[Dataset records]

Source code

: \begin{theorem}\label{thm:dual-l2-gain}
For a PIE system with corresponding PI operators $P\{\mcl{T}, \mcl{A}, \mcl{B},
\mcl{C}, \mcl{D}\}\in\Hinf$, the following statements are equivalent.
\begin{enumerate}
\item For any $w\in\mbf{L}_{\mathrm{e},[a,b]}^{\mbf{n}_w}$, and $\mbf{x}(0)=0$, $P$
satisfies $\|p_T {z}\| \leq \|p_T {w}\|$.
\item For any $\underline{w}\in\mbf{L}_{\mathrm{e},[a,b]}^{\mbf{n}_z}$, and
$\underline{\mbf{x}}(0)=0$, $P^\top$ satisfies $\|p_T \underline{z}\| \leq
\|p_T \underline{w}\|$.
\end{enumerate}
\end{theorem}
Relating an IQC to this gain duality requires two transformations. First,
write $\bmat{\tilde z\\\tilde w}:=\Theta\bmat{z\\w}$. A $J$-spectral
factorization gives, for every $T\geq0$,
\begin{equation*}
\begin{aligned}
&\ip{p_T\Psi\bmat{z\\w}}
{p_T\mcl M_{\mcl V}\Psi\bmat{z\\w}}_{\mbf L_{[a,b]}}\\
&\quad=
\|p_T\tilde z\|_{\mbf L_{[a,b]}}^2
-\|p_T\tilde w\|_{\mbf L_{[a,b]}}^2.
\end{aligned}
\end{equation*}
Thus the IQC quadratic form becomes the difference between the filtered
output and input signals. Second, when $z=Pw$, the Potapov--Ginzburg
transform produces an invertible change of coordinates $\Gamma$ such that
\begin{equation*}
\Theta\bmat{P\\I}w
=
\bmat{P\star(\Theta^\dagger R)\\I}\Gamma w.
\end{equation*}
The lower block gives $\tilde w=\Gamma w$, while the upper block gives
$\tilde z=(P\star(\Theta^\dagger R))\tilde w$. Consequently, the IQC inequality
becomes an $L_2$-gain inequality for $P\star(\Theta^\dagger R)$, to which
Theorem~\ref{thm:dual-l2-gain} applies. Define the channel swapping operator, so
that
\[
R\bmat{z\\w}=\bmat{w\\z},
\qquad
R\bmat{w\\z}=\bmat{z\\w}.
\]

• **Description of the task**
Find each line in the data above with the word "dagger", then copy it.

• **Written solution**
\bmat{P\star(\Theta^\dagger R)\\I}\Gamma w.
$\tilde z=(P\star(\Theta^\dagger R))\tilde w$. Consequently, the IQC inequality
becomes an $L_2$-gain inequality for $P\star(\Theta^\dagger R)$, to which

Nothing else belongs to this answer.